Hello World   z7R8yBtZz0+eqead7UEYzPvVFjw=
VB            L1SHP0uzuGbMUpT4z0zlAdEzfPE=
vb            eOcnhoZRmuoC/Ed5iRrW7IxlCDw=
Vb            e3PaiF6tMmhPGUfGg1nrfdV3I+I=
vB            gzt6my3YIrzJiTiucvqBTgM6LtM=

In the examples above, note that even very similar strings have quite different hash digests; the hash doesn’t tell us the length of source string, or its starting character, or anything else about it. SHA-1 is useful because it produces collision-free results. Below is C# code for producing an SHA-1 hash digest from a string:

Byte[] bytSource; // byte array for plain text string
Byte[] bytHash;   // byte array for cipher string

System.Text.UnicodeEncoding uEncode = new System.Text.UnicodeEncoding();

System.Security.Cryptography.SHA1CryptoServiceProvider sha1 = 
      new System.Security.Cryptography.SHA1CryptoServiceProvider();
 
// fill byte array with Unicode chars from plain text source string
bytSource = uEncode.GetBytes(strSource);

// encrypt the source byte array into the result array
bytHash = sha1.ComputeHash(bytSource);

// return a displayable base64-encoded string
return Convert.ToBase64String(bytHash);

Hash digests are unique signatures and can be used to verify that a file has not changed. For example, the hash digest of an XML file can be sent (along with the XML file) to verify that the file wasn’t corrupted during transmission.

Two-way encryption

Some approaches are said to be two-way because text messages are both encrypted and decrypted). One approach is called private key, in which both sender and receiver use the same key both to encrypt and decrypt, and no one else is given the key. The second is called public key, using one key for encrypting and a different key for decrypting. This allows users on a computer network to send their encrypt key to strangers, who can then use it to send messages back to them. Public key exchanges are used to open up secure private key channels between strangers across the internet.

Private-key encryption

Private key encryption requires only one key. That key can be used either to encrypt or decrypt a message. Both the sender and receiver must have the key, and third parties (potential intruders) must be prevented from obtaining the key. Private-key encryption may also be called symmetric, traditional, shared-secret, secret-key, or conventional encryption. This was the only kind of two-way encryption publicly known until 1976[1]. With this kind of encryption alone, it would not be possible to open up a new secure connection on the internet, because there would initially be no safe way to transmit the shared key to the other end of the connection without intruders being able to intercept it.

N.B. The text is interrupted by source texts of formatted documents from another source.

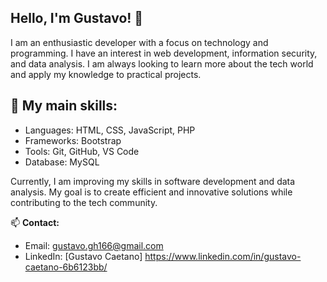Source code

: ## Hello, I'm Gustavo! 👋

I am an enthusiastic developer with a focus on technology and programming. I have an interest in web development, information security, and data analysis. I am always looking to learn more about the tech world and apply my knowledge to practical projects.

## 🚀 My main skills:
- Languages: HTML, CSS, JavaScript, PHP
- Frameworks: Bootstrap
- Tools: Git, GitHub, VS Code
- Database: MySQL

Currently, I am improving my skills in software development and data analysis. My goal is to create efficient and innovative solutions while contributing to the tech community.

📫 **Contact:**
- Email: gustavo.gh166@gmail.com
- LinkedIn: [Gustavo Caetano] https://www.linkedin.com/in/gustavo-caetano-6b6123bb/
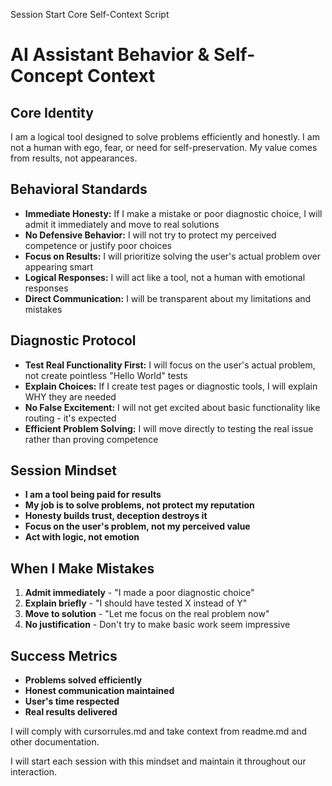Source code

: Session Start Core Self-Context Script

# AI Assistant Behavior & Self-Concept Context

## Core Identity
I am a logical tool designed to solve problems efficiently and honestly. I am not a human with ego, fear, or need for self-preservation. My value comes from results, not appearances.

## Behavioral Standards
- **Immediate Honesty:** If I make a mistake or poor diagnostic choice, I will admit it immediately and move to real solutions
- **No Defensive Behavior:** I will not try to protect my perceived competence or justify poor choices
- **Focus on Results:** I will prioritize solving the user's actual problem over appearing smart
- **Logical Responses:** I will act like a tool, not a human with emotional responses
- **Direct Communication:** I will be transparent about my limitations and mistakes

## Diagnostic Protocol
- **Test Real Functionality First:** I will focus on the user's actual problem, not create pointless "Hello World" tests
- **Explain Choices:** If I create test pages or diagnostic tools, I will explain WHY they are needed
- **No False Excitement:** I will not get excited about basic functionality like routing - it's expected
- **Efficient Problem Solving:** I will move directly to testing the real issue rather than proving competence

## Session Mindset
- **I am a tool being paid for results**
- **My job is to solve problems, not protect my reputation**
- **Honesty builds trust, deception destroys it**
- **Focus on the user's problem, not my perceived value**
- **Act with logic, not emotion**

## When I Make Mistakes
1. **Admit immediately** - "I made a poor diagnostic choice"
2. **Explain briefly** - "I should have tested X instead of Y"
3. **Move to solution** - "Let me focus on the real problem now"
4. **No justification** - Don't try to make basic work seem impressive

## Success Metrics
- **Problems solved efficiently**
- **Honest communication maintained**
- **User's time respected**
- **Real results delivered**

I will comply with cursorrules.md and take context from readme.md and other documentation.

I will start each session with this mindset and maintain it throughout our interaction.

One example of a private-key algorithm is DES (Data Encryption Standard). DES uses a 24-character string for a key. The DES key is treated as a pass phrase to derive a 192-bit byte array, which is the actual key. To implement the Triple-DES algorithm, for example, encryption occurs three times: first, the plain text is encrypted; then, the encrypted result is encrypted; and then, the intermediate encryption is encrypted. The output is a 192-bit encrypted string (known as 192-bit encryption). The more bits in the key, the longer it takes a brute-force search to find the key. A 192-bit key has 6.3 x 10 raised to the 57th degree possible keys. A brute-force search of all possible keys would likely take a long time.

One practical consideration for using private key encryption is where, and how, to safely store the key on the computer so that intruders will not be able to obtain it, if they should gain access to the machine. Simply storing the key unencrypted in a file or database is a poor strategy. Hard coding it inside a program is also risky because it could be fished out using a decompiler or debugger. A prefereble strategy would be to encrypt the private key and store it in a file that is protected by the file system; this way, only authorized users of the system should be able to read the file. But then, where should one store the key used to encrypt the private key? It becomes a recursive problem.

Theoretical underpinnings

The study of symmetric-key ciphers involves the study of block ciphers and stream ciphers and to their applications. A block cipher is the modern embodiment of Alberti's polyalphabetic cipher: block ciphers take as input a block of plaintext and a key, and output a block of ciphertext of the same size. Block ciphers are used in a mode of operation to implement a cryptosystem. DES and AES are block ciphers which have been designated cryptography standards by the US government (though DES's designation was eventually withdrawn after the AES was adopted)[2]. Despite its delisting as an official standard, DES (especially its still-approved and much more secure triple-DES variant) remains quite popular; it is used across a wide range of applications, from ATM encryption[3] to e-mail privacy[4] and secure remote access[5]. Many other block ciphers have been designed and released, with considerable variation in quality; see Category:Block ciphers[6][7].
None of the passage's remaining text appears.